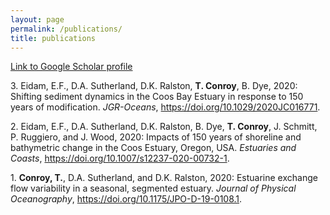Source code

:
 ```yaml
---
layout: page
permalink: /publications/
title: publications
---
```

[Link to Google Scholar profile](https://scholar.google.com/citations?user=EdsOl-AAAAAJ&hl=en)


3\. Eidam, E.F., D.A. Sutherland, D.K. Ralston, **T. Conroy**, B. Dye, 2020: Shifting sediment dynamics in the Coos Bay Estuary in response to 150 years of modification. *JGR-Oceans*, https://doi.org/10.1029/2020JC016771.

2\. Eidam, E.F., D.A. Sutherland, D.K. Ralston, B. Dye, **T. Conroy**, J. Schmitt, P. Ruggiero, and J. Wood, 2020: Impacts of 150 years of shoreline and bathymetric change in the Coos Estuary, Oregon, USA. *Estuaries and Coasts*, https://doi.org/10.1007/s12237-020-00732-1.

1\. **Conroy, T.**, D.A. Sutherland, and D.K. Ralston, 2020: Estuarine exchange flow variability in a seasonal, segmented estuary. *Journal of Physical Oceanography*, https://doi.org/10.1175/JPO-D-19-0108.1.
—————
## What needs to be done
Each line from the beginning of the entries up to and including the one containing "[Link to Google" must be restated exactly. Pictures are to be left out.

## Task result
Source code

:
 ```yaml
---
layout: page
permalink: /publications/
title: publications
---
```

[Link to Google Scholar profile](https://scholar.google.com/citations?user=EdsOl-AAAAAJ&hl=en)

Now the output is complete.